The fix is two lines: replace the guard it != chunks.end() with std::next(it) != chunks.end(), and replace the dereference *(it + 1) with *std::next(it).

Opening a crafted manifest from the network — via a URL or an embedded player — is enough to trigger the crash. No interaction beyond opening the file is required.

2. ID3v2.3 — uint32_t overflow → infinite loop

The ID3v2.3 frame parser in modules/meta_engine/ID3Tag.h reads each frame's size field and adds 10 to account for the frame header. The result is stored in a uint32_t:

while( i_ID3size > 10 )
{
    uint32_t i_tagname = VLC_FOURCC( p_frame[0], p_frame[1], p_frame[2], p_frame[3] );
    uint32_t i_framesize = ID3TAG_ReadSize( &p_frame[4], i_ID3major != 3 ) + 10;

    if( i_framesize > i_ID3size )
        return 0;

    if( i_framesize > 10 &&
        pf_callback(...) != VLC_SUCCESS )
        break;

    p_frame   += i_framesize;    // no advance if i_framesize == 0
    i_ID3size -= i_framesize;    // no decrement if i_framesize == 0
}

If the 4-byte size field in the crafted tag is 0xFFFFFFF6, then ID3TAG_ReadSize() returns 0xFFFFFFF6 and adding 10 wraps to zero as a uint32_t. The overflow check if(0 > i_ID3size) passes (false), the callback guard if(0 > 10) also passes (false), and both p_frame += 0 and i_ID3size -= 0 leave the loop state unchanged. The condition i_ID3size > 10 remains true. VLC spins at 100% CPU until killed.

Any file format that embeds ID3 tags — MP3, MP4, and several others — can carry this payload. The fix separates the raw size read from the addition and guards before adding:

uint32_t i_rawsize = ID3TAG_ReadSize( &p_frame[4], i_ID3major != 3 );
if( i_rawsize > i_ID3size - 10 )   /* also guards against overflow */
    return 0;
uint32_t i_framesize = i_rawsize + 10;

3. AMT IPv6 — uint16_t underflow → heap OOB

The AMT (Automatic Multicast Tunneling) access module in modules/access/amt.c receives packets from an AMT relay over UDP. For fragmented IPv6 packets, it subtracts 8 from payload_len to account for the IPv6 Fragment Extension Header. Both payload_len and the subtraction result are uint16_t. If payload_len is less than 8, the subtraction underflows:

/* payload_len read directly from attacker-controlled IPv6 header */
payload_len = pkt->p_buffer[AMT_HDR_LEN + 4] << 8;
payload_len += pkt->p_buffer[AMT_HDR_LEN + 5];

...

else if ( b_is_fragmented )
{
    payload_len -= 8;   /* uint16_t: 4 - 8 = 65532 */
}

The guard that should catch this is:

if ( !payload_len || (shift < tunnel && !b_is_fragmented) )
    goto error;

The !payload_len check is false (65532 is nonzero). The shift < tunnel sub-check is explicitly skipped for fragmented packets due to && !b_is_fragmented. Both arms fail, the guard never fires, and execution continues.

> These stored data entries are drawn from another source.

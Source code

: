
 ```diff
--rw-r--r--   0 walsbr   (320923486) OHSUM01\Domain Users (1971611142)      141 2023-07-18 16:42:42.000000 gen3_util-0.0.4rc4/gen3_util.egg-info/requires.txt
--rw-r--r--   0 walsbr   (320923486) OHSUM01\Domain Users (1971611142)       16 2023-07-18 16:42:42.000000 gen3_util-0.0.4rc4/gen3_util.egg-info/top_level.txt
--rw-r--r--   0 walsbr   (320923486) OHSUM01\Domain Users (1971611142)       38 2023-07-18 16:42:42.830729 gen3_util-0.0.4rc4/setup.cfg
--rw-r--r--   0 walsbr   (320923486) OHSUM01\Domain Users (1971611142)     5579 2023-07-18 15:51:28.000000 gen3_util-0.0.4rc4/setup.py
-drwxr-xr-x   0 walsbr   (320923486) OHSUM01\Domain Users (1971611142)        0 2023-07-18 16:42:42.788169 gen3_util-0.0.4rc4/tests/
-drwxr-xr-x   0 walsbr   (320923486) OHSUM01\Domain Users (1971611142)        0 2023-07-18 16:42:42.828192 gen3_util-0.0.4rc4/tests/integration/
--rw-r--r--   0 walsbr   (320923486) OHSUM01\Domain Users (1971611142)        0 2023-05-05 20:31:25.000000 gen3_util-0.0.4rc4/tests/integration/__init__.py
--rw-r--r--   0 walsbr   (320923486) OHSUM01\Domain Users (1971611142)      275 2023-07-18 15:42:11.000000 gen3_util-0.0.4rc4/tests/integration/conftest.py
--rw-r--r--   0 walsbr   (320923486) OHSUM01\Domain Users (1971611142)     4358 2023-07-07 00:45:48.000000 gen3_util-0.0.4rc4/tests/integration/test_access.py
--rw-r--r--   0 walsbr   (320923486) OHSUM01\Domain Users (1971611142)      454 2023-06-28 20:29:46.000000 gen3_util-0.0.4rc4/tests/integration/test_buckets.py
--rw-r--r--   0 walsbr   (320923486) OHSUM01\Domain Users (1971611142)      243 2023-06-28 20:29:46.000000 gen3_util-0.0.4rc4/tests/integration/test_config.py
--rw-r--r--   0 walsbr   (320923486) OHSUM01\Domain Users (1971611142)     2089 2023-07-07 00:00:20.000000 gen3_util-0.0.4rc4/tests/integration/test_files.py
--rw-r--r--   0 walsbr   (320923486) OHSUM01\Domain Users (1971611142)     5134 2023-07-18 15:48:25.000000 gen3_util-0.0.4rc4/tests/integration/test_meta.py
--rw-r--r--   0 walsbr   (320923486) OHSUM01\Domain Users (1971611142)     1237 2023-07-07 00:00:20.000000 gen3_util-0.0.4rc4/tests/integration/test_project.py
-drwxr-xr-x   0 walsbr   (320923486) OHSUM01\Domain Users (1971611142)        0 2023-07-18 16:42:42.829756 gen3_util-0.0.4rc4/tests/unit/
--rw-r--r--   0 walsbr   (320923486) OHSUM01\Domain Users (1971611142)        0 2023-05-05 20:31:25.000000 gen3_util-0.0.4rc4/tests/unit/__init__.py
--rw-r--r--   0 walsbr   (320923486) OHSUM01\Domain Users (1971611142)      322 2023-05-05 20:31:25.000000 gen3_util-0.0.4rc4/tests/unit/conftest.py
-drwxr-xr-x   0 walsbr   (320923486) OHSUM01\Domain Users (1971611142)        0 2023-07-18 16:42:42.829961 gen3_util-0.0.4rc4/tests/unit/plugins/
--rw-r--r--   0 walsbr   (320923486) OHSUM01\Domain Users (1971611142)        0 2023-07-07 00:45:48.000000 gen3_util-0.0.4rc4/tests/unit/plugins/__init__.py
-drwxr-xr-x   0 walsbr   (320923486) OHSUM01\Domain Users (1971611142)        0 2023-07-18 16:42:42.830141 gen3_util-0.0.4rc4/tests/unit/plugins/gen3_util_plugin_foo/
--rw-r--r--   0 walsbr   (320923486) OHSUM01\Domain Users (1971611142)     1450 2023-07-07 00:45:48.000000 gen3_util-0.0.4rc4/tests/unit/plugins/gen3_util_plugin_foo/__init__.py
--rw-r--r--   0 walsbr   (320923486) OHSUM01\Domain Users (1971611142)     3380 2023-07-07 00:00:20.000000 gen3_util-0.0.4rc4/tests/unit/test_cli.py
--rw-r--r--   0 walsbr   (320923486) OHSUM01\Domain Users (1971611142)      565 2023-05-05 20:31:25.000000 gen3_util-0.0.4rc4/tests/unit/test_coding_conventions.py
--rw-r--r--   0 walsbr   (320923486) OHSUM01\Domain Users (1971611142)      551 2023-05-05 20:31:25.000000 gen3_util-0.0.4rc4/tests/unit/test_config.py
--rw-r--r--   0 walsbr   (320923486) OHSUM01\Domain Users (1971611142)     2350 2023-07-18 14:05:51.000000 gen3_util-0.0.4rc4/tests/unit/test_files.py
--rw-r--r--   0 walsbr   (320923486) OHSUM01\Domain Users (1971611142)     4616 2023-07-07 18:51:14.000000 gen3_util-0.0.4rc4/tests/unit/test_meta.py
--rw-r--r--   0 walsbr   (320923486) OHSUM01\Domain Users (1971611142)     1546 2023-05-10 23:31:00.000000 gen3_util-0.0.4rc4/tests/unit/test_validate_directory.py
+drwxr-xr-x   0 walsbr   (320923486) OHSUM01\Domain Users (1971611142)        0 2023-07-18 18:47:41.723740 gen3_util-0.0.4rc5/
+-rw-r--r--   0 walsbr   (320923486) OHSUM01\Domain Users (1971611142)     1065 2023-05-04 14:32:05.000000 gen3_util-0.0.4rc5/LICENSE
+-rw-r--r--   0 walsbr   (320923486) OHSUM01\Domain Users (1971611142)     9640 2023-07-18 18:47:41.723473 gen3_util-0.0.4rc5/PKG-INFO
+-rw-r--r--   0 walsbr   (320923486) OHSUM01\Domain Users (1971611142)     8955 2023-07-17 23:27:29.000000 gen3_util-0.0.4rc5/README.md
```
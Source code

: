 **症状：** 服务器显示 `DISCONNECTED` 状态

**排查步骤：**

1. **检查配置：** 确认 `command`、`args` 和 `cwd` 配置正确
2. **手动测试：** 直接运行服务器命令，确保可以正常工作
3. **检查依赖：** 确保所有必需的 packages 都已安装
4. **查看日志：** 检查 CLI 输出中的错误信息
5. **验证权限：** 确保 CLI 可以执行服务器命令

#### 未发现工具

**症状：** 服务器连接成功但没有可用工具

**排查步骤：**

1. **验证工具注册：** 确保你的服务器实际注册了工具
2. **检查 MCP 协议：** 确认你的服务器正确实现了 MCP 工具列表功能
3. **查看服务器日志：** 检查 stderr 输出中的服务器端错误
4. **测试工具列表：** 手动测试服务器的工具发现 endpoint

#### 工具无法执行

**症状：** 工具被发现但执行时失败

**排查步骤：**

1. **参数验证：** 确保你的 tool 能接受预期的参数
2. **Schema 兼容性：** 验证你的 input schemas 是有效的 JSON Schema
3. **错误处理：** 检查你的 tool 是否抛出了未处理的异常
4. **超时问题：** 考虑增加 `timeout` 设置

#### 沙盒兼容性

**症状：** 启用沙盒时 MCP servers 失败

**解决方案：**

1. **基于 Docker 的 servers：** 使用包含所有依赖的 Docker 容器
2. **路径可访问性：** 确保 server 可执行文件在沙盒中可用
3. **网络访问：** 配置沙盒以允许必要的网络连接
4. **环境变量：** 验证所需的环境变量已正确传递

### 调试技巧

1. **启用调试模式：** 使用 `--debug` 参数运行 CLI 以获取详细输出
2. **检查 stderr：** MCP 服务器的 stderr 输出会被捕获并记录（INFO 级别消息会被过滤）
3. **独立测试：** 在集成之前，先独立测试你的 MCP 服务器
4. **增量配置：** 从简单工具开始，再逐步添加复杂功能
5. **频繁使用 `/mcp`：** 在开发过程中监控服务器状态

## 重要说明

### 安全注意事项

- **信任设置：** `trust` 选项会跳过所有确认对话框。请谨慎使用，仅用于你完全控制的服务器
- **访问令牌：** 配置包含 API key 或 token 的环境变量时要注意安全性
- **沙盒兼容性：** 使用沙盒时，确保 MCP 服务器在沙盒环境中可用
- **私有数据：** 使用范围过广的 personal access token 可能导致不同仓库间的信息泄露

Further down, shift = len - payload_len computes a very negative value (60 - 65532 = -65472 as a signed difference), and then:

pkt->p_buffer += shift;        // p_buffer moves ~64 KB before the allocation
pkt->i_buffer = payload_len;   // claims 65532 bytes available

The block is returned to the demuxer with a pointer ~64 KB before its actual allocation and a length of 65532. Any demuxer read or write into pkt->p_buffer for pkt->i_buffer bytes accesses unallocated heap memory.

Triggering this requires an attacker-controlled AMT relay — the victim opens a multicast stream URL that routes through the relay. The relay performs the normal AMT handshake, then sends a crafted subsequent IPv6 fragment with Payload Length = 4 in the IPv6 header. AMT support is only present in VLC 4.0-dev; the 3.0.x release series is not affected.

Triggering this requires an attacker-controlled AMT relay. There are two clean fixes: either add a payload_len < 8 check at each subtraction site, or remove the && !b_is_fragmented exception from the guard so it catches absurd payload lengths for fragmented packets too.